Aim of the exercise = Return all lines from the listing below in which "label" appears.
══ Data extracts
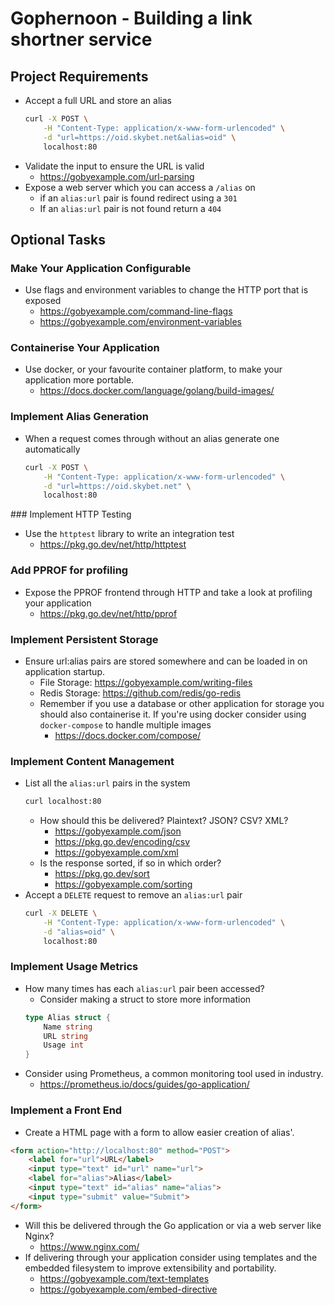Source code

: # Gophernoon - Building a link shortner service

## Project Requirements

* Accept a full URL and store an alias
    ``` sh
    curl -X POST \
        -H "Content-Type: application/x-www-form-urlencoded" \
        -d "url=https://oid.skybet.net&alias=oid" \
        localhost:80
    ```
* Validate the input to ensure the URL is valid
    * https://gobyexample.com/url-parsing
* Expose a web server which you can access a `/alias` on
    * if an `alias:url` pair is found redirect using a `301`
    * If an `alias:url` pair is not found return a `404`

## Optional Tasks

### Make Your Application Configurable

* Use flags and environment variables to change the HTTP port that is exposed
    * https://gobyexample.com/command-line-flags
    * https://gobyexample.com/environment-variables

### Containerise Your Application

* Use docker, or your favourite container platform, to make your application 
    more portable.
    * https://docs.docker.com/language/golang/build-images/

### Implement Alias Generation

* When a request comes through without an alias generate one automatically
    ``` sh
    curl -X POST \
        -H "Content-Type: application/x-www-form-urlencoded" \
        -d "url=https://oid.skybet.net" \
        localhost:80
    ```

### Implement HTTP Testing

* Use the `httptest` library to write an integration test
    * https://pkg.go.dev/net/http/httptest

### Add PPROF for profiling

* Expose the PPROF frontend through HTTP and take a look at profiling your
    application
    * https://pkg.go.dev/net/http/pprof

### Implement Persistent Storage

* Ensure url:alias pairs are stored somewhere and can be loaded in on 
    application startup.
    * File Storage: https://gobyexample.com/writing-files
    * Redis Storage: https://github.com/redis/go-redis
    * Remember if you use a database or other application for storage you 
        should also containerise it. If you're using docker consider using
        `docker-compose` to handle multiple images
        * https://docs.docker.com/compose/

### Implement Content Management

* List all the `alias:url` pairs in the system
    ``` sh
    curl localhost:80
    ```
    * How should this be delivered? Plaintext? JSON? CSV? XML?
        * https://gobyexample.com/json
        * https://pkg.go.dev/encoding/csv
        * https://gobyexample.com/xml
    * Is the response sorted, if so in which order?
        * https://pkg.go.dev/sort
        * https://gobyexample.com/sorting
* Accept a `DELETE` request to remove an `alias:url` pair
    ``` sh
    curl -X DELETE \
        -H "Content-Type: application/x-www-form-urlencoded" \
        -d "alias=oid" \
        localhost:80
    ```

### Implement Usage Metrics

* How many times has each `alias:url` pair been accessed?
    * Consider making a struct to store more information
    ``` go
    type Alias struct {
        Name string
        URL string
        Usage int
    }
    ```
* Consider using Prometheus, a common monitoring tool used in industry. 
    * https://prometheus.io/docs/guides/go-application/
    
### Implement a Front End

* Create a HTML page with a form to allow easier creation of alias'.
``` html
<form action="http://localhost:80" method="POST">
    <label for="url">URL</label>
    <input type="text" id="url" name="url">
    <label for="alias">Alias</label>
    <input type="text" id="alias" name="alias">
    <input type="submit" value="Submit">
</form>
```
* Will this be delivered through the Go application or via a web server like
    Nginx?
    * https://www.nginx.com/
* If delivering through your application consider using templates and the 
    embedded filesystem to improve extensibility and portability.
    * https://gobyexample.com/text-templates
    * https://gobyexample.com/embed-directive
════
══ Data extracts
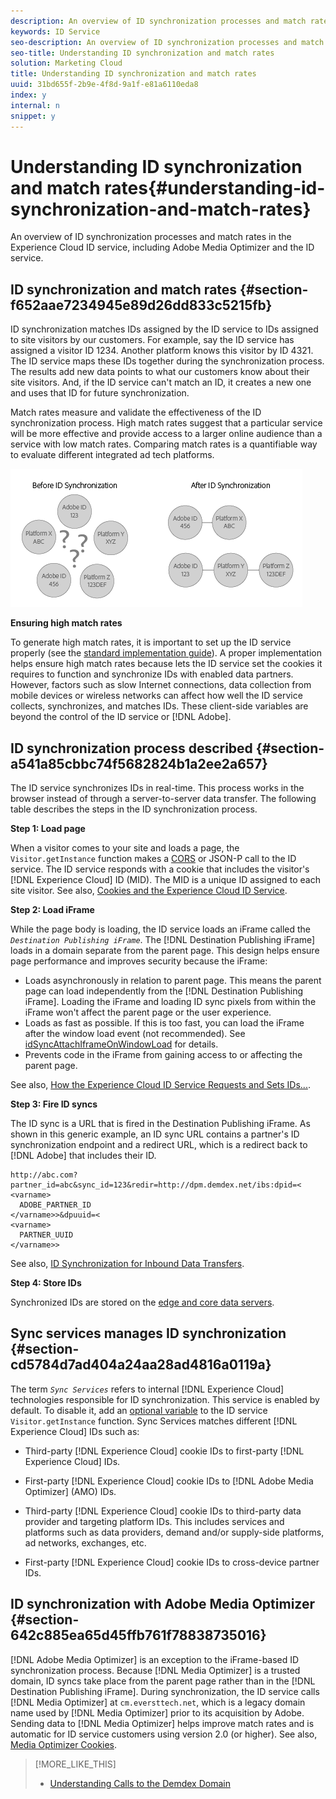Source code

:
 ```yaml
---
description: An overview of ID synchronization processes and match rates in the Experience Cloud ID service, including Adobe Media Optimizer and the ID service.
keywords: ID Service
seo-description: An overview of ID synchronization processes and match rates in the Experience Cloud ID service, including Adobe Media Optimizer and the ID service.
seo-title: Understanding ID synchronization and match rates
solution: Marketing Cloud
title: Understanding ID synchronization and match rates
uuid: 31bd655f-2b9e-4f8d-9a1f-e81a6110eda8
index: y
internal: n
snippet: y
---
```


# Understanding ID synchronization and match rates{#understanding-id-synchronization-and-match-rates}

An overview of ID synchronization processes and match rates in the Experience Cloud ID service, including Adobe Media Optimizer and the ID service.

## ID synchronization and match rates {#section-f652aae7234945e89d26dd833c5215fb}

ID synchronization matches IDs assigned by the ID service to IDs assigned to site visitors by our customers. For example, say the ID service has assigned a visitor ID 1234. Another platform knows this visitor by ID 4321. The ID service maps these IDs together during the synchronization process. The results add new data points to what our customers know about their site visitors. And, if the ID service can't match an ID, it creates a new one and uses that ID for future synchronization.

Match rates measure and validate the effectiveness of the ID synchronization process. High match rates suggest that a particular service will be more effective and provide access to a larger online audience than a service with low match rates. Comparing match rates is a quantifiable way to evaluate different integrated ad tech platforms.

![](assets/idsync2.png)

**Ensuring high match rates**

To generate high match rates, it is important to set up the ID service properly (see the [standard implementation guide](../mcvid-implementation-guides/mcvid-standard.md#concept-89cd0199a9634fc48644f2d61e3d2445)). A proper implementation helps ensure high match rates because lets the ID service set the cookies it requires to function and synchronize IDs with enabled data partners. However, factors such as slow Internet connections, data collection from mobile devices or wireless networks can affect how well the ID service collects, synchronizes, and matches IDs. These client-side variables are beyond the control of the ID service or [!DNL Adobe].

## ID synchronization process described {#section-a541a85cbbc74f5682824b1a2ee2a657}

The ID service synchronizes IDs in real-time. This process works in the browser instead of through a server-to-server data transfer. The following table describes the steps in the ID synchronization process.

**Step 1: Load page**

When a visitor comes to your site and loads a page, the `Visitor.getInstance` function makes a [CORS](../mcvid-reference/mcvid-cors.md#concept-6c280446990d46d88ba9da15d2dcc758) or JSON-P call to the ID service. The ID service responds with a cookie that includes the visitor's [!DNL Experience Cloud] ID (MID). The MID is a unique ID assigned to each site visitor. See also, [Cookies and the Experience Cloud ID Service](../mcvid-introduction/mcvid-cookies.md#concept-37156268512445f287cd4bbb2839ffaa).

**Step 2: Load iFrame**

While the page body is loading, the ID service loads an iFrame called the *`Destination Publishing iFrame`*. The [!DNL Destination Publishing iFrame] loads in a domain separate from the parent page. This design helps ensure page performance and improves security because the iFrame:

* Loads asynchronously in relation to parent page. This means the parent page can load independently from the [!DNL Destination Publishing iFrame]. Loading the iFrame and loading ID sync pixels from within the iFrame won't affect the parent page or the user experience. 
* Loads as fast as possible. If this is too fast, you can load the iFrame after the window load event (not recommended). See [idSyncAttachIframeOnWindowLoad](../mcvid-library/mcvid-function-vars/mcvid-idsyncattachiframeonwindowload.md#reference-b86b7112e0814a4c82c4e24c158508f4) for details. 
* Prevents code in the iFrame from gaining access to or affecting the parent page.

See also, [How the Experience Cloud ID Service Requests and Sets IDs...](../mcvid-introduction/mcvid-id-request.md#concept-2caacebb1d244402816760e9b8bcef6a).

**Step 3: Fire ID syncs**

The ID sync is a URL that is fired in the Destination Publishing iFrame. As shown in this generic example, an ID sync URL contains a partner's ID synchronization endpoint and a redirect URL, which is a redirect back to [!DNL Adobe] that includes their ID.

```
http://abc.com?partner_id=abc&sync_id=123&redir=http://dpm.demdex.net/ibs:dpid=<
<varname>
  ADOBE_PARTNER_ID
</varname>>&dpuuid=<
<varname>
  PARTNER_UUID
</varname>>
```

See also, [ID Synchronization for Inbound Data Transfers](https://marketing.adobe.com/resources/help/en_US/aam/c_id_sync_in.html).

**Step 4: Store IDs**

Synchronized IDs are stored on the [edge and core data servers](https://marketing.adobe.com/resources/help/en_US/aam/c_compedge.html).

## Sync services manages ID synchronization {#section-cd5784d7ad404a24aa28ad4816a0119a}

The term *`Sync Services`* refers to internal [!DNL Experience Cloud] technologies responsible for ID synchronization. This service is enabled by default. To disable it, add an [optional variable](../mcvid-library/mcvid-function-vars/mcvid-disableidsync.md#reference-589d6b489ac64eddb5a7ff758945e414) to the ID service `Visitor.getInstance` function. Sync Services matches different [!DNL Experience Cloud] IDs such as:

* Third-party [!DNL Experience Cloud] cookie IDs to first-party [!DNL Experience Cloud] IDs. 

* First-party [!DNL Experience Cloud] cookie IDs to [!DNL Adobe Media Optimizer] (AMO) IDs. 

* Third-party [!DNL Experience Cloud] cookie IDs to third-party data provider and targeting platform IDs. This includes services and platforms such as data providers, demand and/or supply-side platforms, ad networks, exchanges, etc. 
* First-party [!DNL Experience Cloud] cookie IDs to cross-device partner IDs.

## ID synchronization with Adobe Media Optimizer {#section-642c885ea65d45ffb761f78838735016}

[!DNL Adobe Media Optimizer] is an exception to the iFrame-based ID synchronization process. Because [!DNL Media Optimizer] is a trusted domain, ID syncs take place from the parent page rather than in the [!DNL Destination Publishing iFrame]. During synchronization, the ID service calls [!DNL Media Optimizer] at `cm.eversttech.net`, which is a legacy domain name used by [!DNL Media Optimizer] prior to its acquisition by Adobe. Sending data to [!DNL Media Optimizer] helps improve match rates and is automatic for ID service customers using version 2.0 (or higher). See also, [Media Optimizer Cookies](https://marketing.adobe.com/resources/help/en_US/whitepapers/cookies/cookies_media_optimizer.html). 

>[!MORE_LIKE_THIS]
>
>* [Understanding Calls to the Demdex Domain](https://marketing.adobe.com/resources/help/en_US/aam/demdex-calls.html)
════
The completed task =
    <label for="url">URL</label>
    <label for="alias">Alias</label>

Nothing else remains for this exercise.